[Start of Attachment]

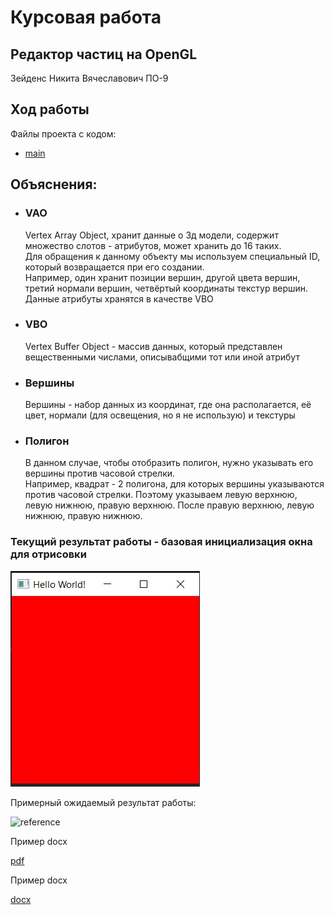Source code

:# Курсовая работа

## Редактор частиц на OpenGL

Зейденс Никита Вячеславович ПО-9

## Ход работы

Файлы проекта с кодом:

- [main](./src/HelloWorld.java)

## Объяснения:
- ### VAO
  Vertex Array Object, хранит данные о 3д модели, содержит множество слотов - атрибутов, может хранить до 16 таких.  
Для обращения к данному объекту мы используем специальный ID, который возвращается при его создании.  
Например, один хранит позиции вершин, другой цвета вершин, третий нормали вершин, четвёртый координаты текстур вершин.  
Данные атрибуты хранятся в качестве VBO
- ### VBO
  Vertex Buffer Object - массив данных, который представлен вещественными числами, описывабщими тот или иной атрибут
- ### Вершины
  Вершины - набор данных из координат, где она располагается, её цвет, нормали (для освещения, но я не использую) и текстуры  
- ### Полигон
  В данном случае, чтобы отобразить полигон, нужно указывать его вершины против часовой стрелки.  
Например, квадрат - 2 полигона, для которых вершины указываются против часовой стрелки.
Поэтому указываем левую верхнюю, левую нижнюю, правую верхнюю. После правую верхнюю, левую нижнюю, правую нижнюю.

### Текущий результат работы - базовая инициализация окна для отрисовки

![Basic Window Init](./img/basic.jpg)

Примерный ожидаемый результат работы:

![reference](./img/reference.gif)

Пример docx

[pdf](./res/lab3_SPP.pdf)

Пример docx

[docx](./res/Теория%20Информации.docx)

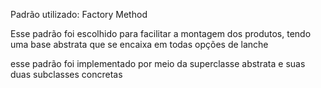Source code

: Padrão utilizado: Factory Method

Esse padrão foi escolhido para facilitar a montagem dos produtos, tendo uma base abstrata que se encaixa em todas opções de lanche

esse padrão foi implementado por meio da superclasse abstrata e suas duas subclasses concretas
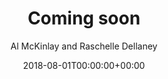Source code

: ---
title: "Coming soon"
episode: "0"
Description: "The Harvest Season: Coming Soon"
podcast: "ths-000.mp3"
podcast_bytes: ""
podcast_duration: ""
date: 2018-08-01T00:00:00+00:00

author: "Al McKinlay and Raschelle Dellaney"
aliases: []
categories: []
---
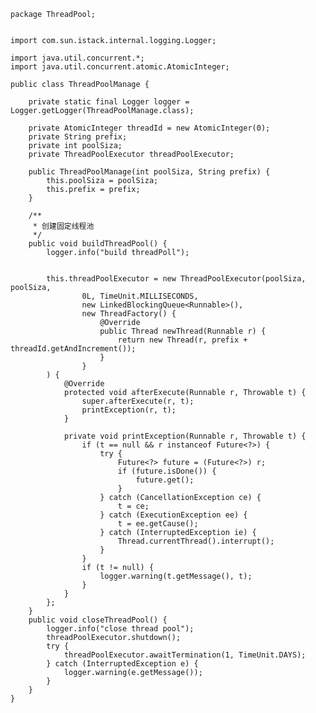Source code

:     package ThreadPool;


    import com.sun.istack.internal.logging.Logger;

    import java.util.concurrent.*;
    import java.util.concurrent.atomic.AtomicInteger;

    public class ThreadPoolManage {

        private static final Logger logger = Logger.getLogger(ThreadPoolManage.class);

        private AtomicInteger threadId = new AtomicInteger(0);
        private String prefix;
        private int poolSiza;
        private ThreadPoolExecutor threadPoolExecutor;

        public ThreadPoolManage(int poolSiza, String prefix) {
            this.poolSiza = poolSiza;
            this.prefix = prefix;
        }

        /**
         * 创建固定线程池
         */
        public void buildThreadPool() {
            logger.info("build threadPoll");


            this.threadPoolExecutor = new ThreadPoolExecutor(poolSiza, poolSiza,
                    0L, TimeUnit.MILLISECONDS,
                    new LinkedBlockingQueue<Runnable>(),
                    new ThreadFactory() {
                        @Override
                        public Thread newThread(Runnable r) {
                            return new Thread(r, prefix + threadId.getAndIncrement());
                        }
                    }
            ) {
                @Override
                protected void afterExecute(Runnable r, Throwable t) {
                    super.afterExecute(r, t);
                    printException(r, t);
                }

                private void printException(Runnable r, Throwable t) {
                    if (t == null && r instanceof Future<?>) {
                        try {
                            Future<?> future = (Future<?>) r;
                            if (future.isDone()) {
                                future.get();
                            }
                        } catch (CancellationException ce) {
                            t = ce;
                        } catch (ExecutionException ee) {
                            t = ee.getCause();
                        } catch (InterruptedException ie) {
                            Thread.currentThread().interrupt();
                        }
                    }
                    if (t != null) {
                        logger.warning(t.getMessage(), t);
                    }
                }
            };
        }
        public void closeThreadPool() {
            logger.info("close thread pool");
            threadPoolExecutor.shutdown();
            try {
                threadPoolExecutor.awaitTermination(1, TimeUnit.DAYS);
            } catch (InterruptedException e) {
                logger.warning(e.getMessage());
            }
        }
    }




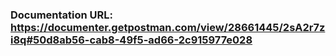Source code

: ### Documentation URL: https://documenter.getpostman.com/view/28661445/2sA2r7zi8q#50d8ab56-cab8-49f5-ad66-2c915977e028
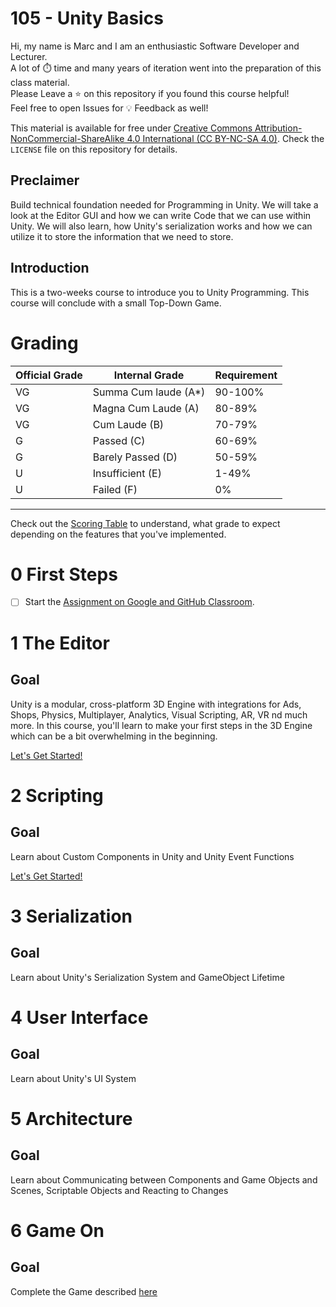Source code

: # 105 - Unity Basics

Hi, my name is Marc and I am an enthusiastic Software Developer and Lecturer.\
A lot of ⏱️ time and many years of iteration went into the preparation of this class material.\
Please Leave a ⭐️ on this repository if you found this course helpful!\
Feel free to open Issues for 💡 Feedback as well!

This material is available for free under [Creative Commons Attribution-NonCommercial-ShareAlike 4.0 International (CC BY-NC-SA 4.0)](https://creativecommons.org/licenses/by-nc-sa/4.0/deed.en). Check the `LICENSE` file on this repository for details.

## Preclaimer

Build technical foundation needed for Programming in Unity. We will take a look at the Editor GUI and how we can write Code that we can use within Unity. We will also learn, how Unity's serialization works and how we can utilize it to store the information that we need to store.

## Introduction

This is a two-weeks course to introduce you to Unity Programming. This course will conclude with a small Top-Down Game.


# Grading

| Official Grade | Internal Grade  |  Requirement |
|--------------|-------|:-------------|
|VG|Summa Cum laude (A*)| 90-100% |
|VG| Magna Cum Laude (A)| 80-89% |
|VG|Cum Laude (B)| 70-79% |
|G|Passed (C)| 60-69% |
|G|Barely Passed (D)| 50-59% |
|U|Insufficient (E)| 1-49% |
|U|Failed (F)| 0% |
-------------------------------

Check out the [Scoring Table](6-game-on) to understand, what grade to expect depending on the features that you've implemented.

# 0 First Steps
- [ ] Start the [Assignment on Google and GitHub Classroom](https://gist.github.com/marczaku/3b1853ee30575093b106ecc480d563b2).

# 1 The Editor
## Goal
Unity is a modular, cross-platform 3D Engine with integrations for Ads, Shops, Physics, Multiplayer, Analytics, Visual Scripting, AR, VR nd much more. In this course, you'll learn to make your first steps in the 3D Engine which can be a bit overwhelming in the beginning.

[Let's Get Started!](1-the-editor)

# 2 Scripting
## Goal
Learn about Custom Components in Unity and Unity Event Functions

[Let's Get Started!](2-scripting)

# 3 Serialization
## Goal
Learn about Unity's Serialization System and GameObject Lifetime

# 4 User Interface
## Goal
Learn about Unity's UI System

# 5 Architecture
## Goal
Learn about Communicating between Components and Game Objects and Scenes, Scriptable Objects and Reacting to Changes

# 6 Game On
## Goal
Complete the Game described [here](6-game-on)
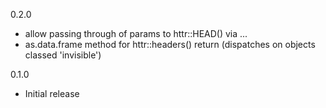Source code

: 0.2.0
* allow passing through of params to httr::HEAD() via ...
* as.data.frame method for httr::headers() return (dispatches on
  objects classed 'invisible')

0.1.0 
* Initial release
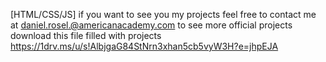[HTML/CSS/JS]
if you want to see you my projects feel free to contact me at daniel.rosel.@americanacademy.com
to see more official projects download this file filled with projects https://1drv.ms/u/s!AlbjgaG84StNrn3xhan5cb5vyW3H?e=jhpEJA
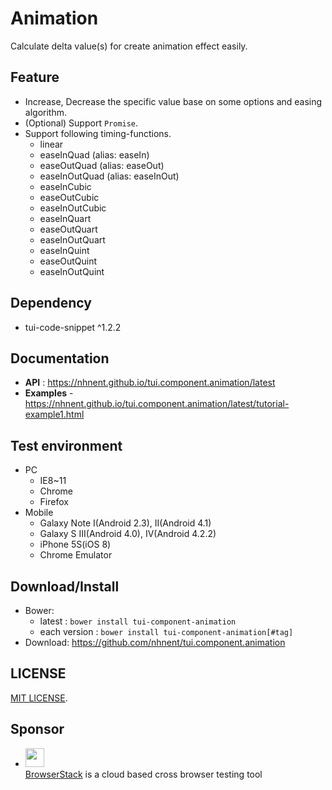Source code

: Animation
===============
Calculate delta value(s) for create animation effect easily.

## Feature

* Increase, Decrease the specific value base on some options and easing algorithm.
* (Optional) Support `Promise`.
* Support following timing-functions.
	* linear
	* easeInQuad (alias: easeIn)
	* easeOutQuad (alias: easeOut)
	* easeInOutQuad (alias: easeInOut)
    * easeInCubic
    * easeOutCubic
    * easeInOutCubic
    * easeInQuart
    * easeOutQuart
    * easeInOutQuart
    * easeInQuint
    * easeOutQuint
    * easeInOutQuint

## Dependency
* tui-code-snippet ^1.2.2

## Documentation
* **API** : https://nhnent.github.io/tui.component.animation/latest
* **Examples** - https://nhnent.github.io/tui.component.animation/latest/tutorial-example1.html

## Test environment
* PC
	* IE8~11
	* Chrome
	* Firefox
* Mobile
	* Galaxy Note I(Android 2.3), II(Android 4.1)
	* Galaxy S III(Android 4.0), IV(Android 4.2.2)
	* iPhone 5S(iOS 8)
	* Chrome Emulator

## Download/Install
* Bower:
   * latest : `bower install tui-component-animation`
   * each version : `bower install tui-component-animation[#tag]`
* Download: https://github.com/nhnent/tui.component.animation

## LICENSE
[MIT LICENSE](LICENSE).

## Sponsor
* <img src="https://cloud.githubusercontent.com/assets/12269563/12287774/8cf4d2c0-ba12-11e5-9fa8-0a9c452cca05.png" height="30"><br>
 [BrowserStack](https://www.browserstack.com/) is a cloud based cross browser testing tool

[End of Attachment]

Task requirements -> Among the entries above, how many lines contain the string "value"? Write the number alone.

Your response -> 2